On 5/8/06, Arjan van de Ven <arjan@xxxxxxxxxxxxx> wrote:
On Mon, 2006-05-08 at 08:25 -0300, Jeronimo Zucco wrote: > Arjan van de Ven wrote: > >> May be this is caused by UDEV support. > > > > > > usually when this happens you forgot to use an initrd. > > The easiest way to do that is to just do "make install" as last step in > > building the kernel, that makes an initrd for you and also adds the > > kernel and initrd correctly to grub.conf > > And if you not want use initrd ? why don't you? Can you explain what you have against using an initrd?

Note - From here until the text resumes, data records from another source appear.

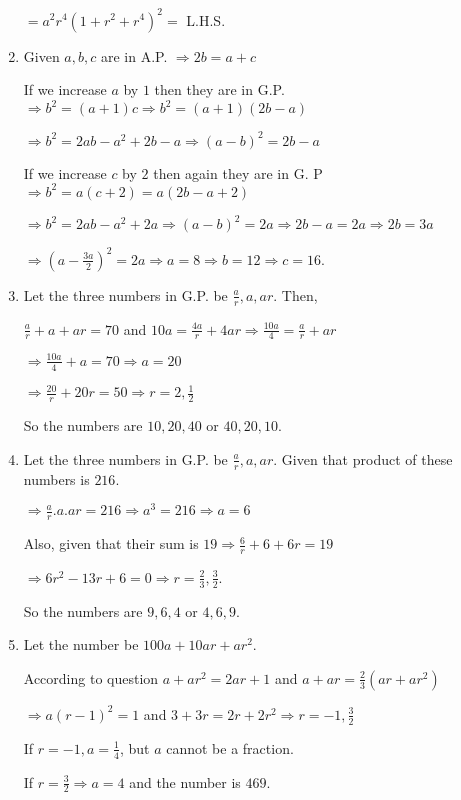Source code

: \begin{enumerate}
  $= a^2r^4(1 + r^2 + r^4)^2 =$ L.H.S.
\item Given $a, b, c$ are in A.P. $\Rightarrow 2b = a + c$

  If we increase $a$ by $1$ then they are in G.P. $\Rightarrow b^2 = (a + 1)c \Rightarrow b^2 = (a + 1)(2b - a)$

  $\Rightarrow b^2 = 2ab - a^2 + 2b - a \Rightarrow (a - b)^2 = 2b - a$

  If we increase $c$ by $2$ then again they are in G. P $\Rightarrow b^2 = a(c + 2) = a(2b - a + 2)$

  $\Rightarrow b^2 = 2ab - a^2 + 2a \Rightarrow (a - b)^2 = 2a \Rightarrow 2b - a = 2a \Rightarrow 2b = 3a$

  $\Rightarrow \left(a - \frac{3a}{2}\right)^2 = 2a \Rightarrow a = 8 \Rightarrow b = 12 \Rightarrow c = 16$.
\item Let the three numbers in G.P. be $\frac{a}{r}, a, ar$. Then,

  $\frac{a}{r} + a + ar = 70$ and $10a = \frac{4a}{r} + 4ar \Rightarrow \frac{10a}{4} = \frac{a}{r} + ar$

  $\Rightarrow \frac{10a}{4} + a = 70 \Rightarrow a = 20$

  $\Rightarrow \frac{20}{r} + 20r = 50 \Rightarrow r = 2, \frac{1}{2}$

  So the numbers are $10, 20, 40$ or $40, 20, 10$.
\item Let the three numbers in G.P. be $\frac{a}{r}, a, ar$. Given that product of these numbers is $216$.

  $\Rightarrow \frac{a}{r}.a.ar = 216 \Rightarrow a^3 = 216 \Rightarrow a = 6$

  Also, given that their sum is $19 \Rightarrow \frac{6}{r} + 6 + 6r = 19$

  $\Rightarrow 6r^2 - 13r + 6 = 0 \Rightarrow r = \frac{2}{3}, \frac{3}{2}$.

  So the numbers are $9, 6, 4$ or $4, 6, 9$.
\item Let the number be $100a + 10ar + ar^2$.

  According to question $a + ar^2 = 2ar + 1$ and $a + ar = \frac{2}{3}(ar + ar^2)$

  $\Rightarrow a(r - 1)^2 = 1$ and $3 + 3r = 2r + 2r^2 \Rightarrow r = -1, \frac{3}{2}$

  If $r = -1, a = \frac{1}{4}$, but $a$ cannot be a fraction.

  If $r = \frac{3}{2} \Rightarrow a = 4$ and the number is $469$.
\end{enumerate}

I don't know what Jeronimo has against initrd's, but I can tell you what I have against them. An initrd complicates things. It's one more thing to remember to build. It's one more thing that can potentially break. If you just build into the kernel whatever you need to get to the point of mounting the root fs (or want to have available early) and then anything else you need as modules, then an initrd is pretty pointless, and it's a much more simple setup IMO.
Fedora requires an initrd for several parts; udev is one of them, mount-by-label another, selinux a third.
I'm not a Fedora user, so I don't know what initrd assumptions are build into it, but I've never had a need for an initrd with Slackware - I can build an use one if I want, sure, but it has never been a requirement in any way.
It's not like using an initrd has drawbacks that I know of, nor is it hard; if you use "make install" it's automatic as I said, and that's a convenient thing to use anyway (because it does the bootloader stuff for you)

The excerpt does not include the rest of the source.